What it does
Column Swarm Reinforcement Learning (CSRL) is a swarm intelligence model composed of a bi-directional hierarchy of "swarmling"-minicolumns developed based on HTM technology. Each column can solve many simple tasks on its own, but together they can solve large-scale problems.
CSRL is on other words a lot of little reinforcement learners that work together to create one big reinforcement learner, where the resulting hierarchical model looks astoundingly like HTM.
How I built it
I came up with the idea of using a swarm intelligence model with HTM after seeing Jeff's 6-layer model of the neocortex. I thought of ways that the construction of such a hierarchy could be done automatically. I had previously had some success using swarms of simpler learning automata, and with the development of SDRRL (an ultra-efficient "swarmling") and its similarity to cortical minicolumns used in HTM I decided to make a fully blown hierarchy with them.
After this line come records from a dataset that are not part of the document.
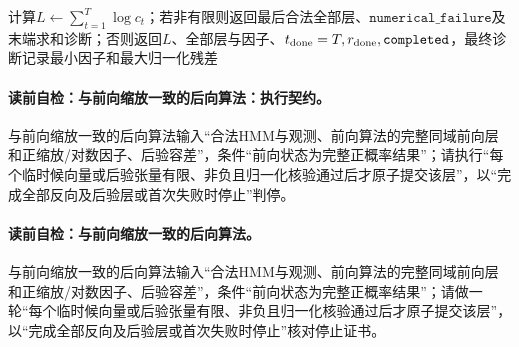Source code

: \begin{AlgorithmContract}
\begin{algorithm}[H]
计算$L\leftarrow\sum_{t=1}^T\log c_t$；若非有限则返回最后合法全部层、$\mathtt{numerical\_failure}$及末端求和诊断；否则返回$L$、全部层与因子、$t_{\rm done}=T,r_{\rm done},\mathtt{completed}$，最终诊断记录最小因子和最大归一化残差\;
\end{algorithm}
\end{AlgorithmContract}

\paragraph{读前自检：与前向缩放一致的后向算法：执行契约。}与前向缩放一致的后向算法输入“合法HMM与观测、前向算法的完整同域前向层和正缩放/对数因子、后验容差”，条件“前向状态为完整正概率结果”；请执行“每个临时候向量或后验张量有限、非负且归一化核验通过后才原子提交该层”，以“完成全部反向及后验层或首次失败时停止”判停。\par
\paragraph{读前自检：与前向缩放一致的后向算法。}与前向缩放一致的后向算法输入“合法HMM与观测、前向算法的完整同域前向层和正缩放/对数因子、后验容差”，条件“前向状态为完整正概率结果”；请做一轮“每个临时候向量或后验张量有限、非负且归一化核验通过后才原子提交该层”，以“完成全部反向及后验层或首次失败时停止”核对停止证书。\par

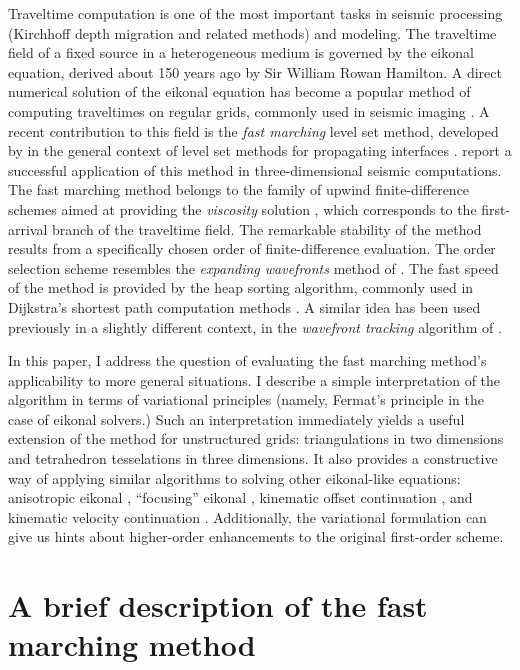 Traveltime computation is one of the most important tasks in seismic
processing (Kirchhoff depth migration and related methods) and modeling.  The
traveltime field of a fixed source in a heterogeneous medium is governed by
the eikonal equation, derived about 150 years ago by Sir William Rowan
Hamilton. A direct numerical solution of the eikonal equation has become a
popular method of computing traveltimes on regular grids, commonly used in
seismic imaging \cite[]{GEO55-05-05210526,GEO56-06-08120821,podvin.gji.91}. A
recent contribution to this field is the \emph{fast marching} level set
method, developed by \cite{paper2} in the general context of level set methods
for propagating interfaces \cite[]{osher,book}. \cite{mihai} report a
successful application of this method in three-dimensional seismic
computations. The fast marching method belongs to the family of upwind
finite-difference schemes aimed at providing the \emph{viscosity} solution
\cite[]{lions}, which corresponds to the first-arrival branch of the
traveltime field. The remarkable stability of the method results from a
specifically chosen order of finite-difference evaluation.  The order
selection scheme resembles the \emph{expanding wavefronts} method of
\cite{GEO57-03-04780487}.  The fast speed of the method is provided by the
heap sorting algorithm, commonly used in Dijkstra's shortest path computation
methods \cite[]{mit}. A similar idea has been used previously in a slightly
different context, in the \emph{wavefront tracking} algorithm of
\cite{GEO59-04-06320643}.
\par
In this paper, I address the question of evaluating the fast marching
method's applicability to more general situations. I describe a simple
interpretation of the algorithm in terms of variational principles
(namely, Fermat's principle in the case of eikonal solvers.) Such an
interpretation immediately yields a useful extension of the method for
unstructured grids: triangulations in two dimensions and tetrahedron
tesselations in three dimensions.  It also provides a constructive way
of applying similar algorithms to solving other eikonal-like
equations: anisotropic eikonal \cite[]{SEG-1991-1530}, ``focusing''
eikonal \cite[]{Biondi.sep.95.biondo1}, kinematic offset continuation
\cite[]{Fomel.sep.84.179}, and kinematic velocity continuation
\cite[]{Fomel.sep.92.159}. Additionally, the variational formulation can
give us hints about higher-order enhancements to the original
first-order scheme.

\section{A brief description of the fast marching method}

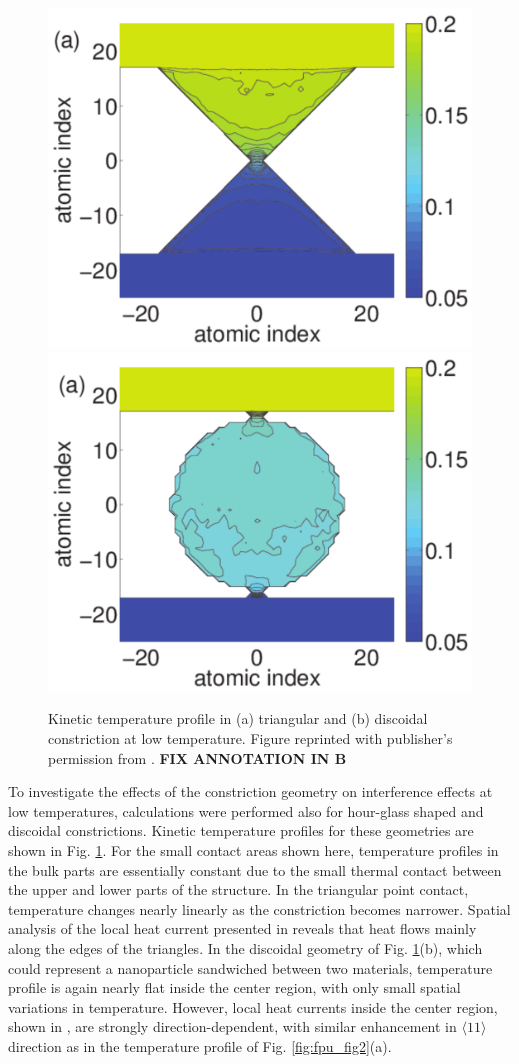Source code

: \begin{figure}
\begin{center}
 \includegraphics[width=.49\columnwidth]{pics/aip_fig5a.pdf}
 \includegraphics[width=.49\columnwidth]{pics/aip_fig6a.pdf}
 \caption{Kinetic temperature profile in (a) triangular and (b) discoidal constriction at low temperature. Figure reprinted with publisher's permission from . \textbf{FIX ANNOTATION IN B}}
\label{fig:aip_figs56}
\end{center}
\end{figure}

To investigate the effects of the constriction geometry on interference effects at low temperatures, calculations were performed also for hour-glass shaped and discoidal constrictions. Kinetic temperature profiles for these geometries are shown in Fig. \ref{fig:aip_figs56}. For the small contact areas shown here, temperature profiles in the bulk parts are essentially constant due to the small thermal contact between the upper and lower parts of the structure. In the triangular point contact, temperature changes nearly linearly as the constriction becomes narrower. Spatial analysis of the local heat current presented in  reveals that heat flows mainly along the edges of the triangles. In the discoidal geometry of Fig. \ref{fig:aip_figs56}(b), which could represent a nanoparticle sandwiched between two materials, temperature profile is again nearly flat inside the center region, with only small spatial variations in temperature. However, local heat currents inside the center region, shown in , are strongly direction-dependent, with similar enhancement in $\langle 11\rangle$ direction as in the temperature profile of Fig. \ref{fig:fpu_fig2}(a).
I wrote it in C++, first on the CPU. I will move it to the GPU using OpenCL soon.
CSRL is composed of a lot of small reinforcement learners that work together. I wrote a tutorial for a single on of those reinforcement learners (called SDRRL, sparse distributed representation reifnorcement learning). At least, this is what it will be composed of in the future; currently it is composed of simple OLPOMDP learners.
Here is a tutorial on how to create SDRRL: link A tutorial on the full swarm will come soon.
These SDRRL units are organized into a hierarchy, where the actions of a unit are fed in as inputs to other units. Each unit optimizes locally, but the end result is that the whole swarm optimizes globally as well.
Challenges I ran into
Optimizing SDRRL. SDRRL is insanely fast be default, but I need to run potentially millions of SDRRL swarmlings at once. So I came up with several mechanisms to exploit the SDRRL sparsity to reduce computational costs.
What's next for Column Swarm Reinforcement Learning
GPU version, more demos. Performance improvements. Integrate SDRRL into CSRL (Instead of OLPOMDP).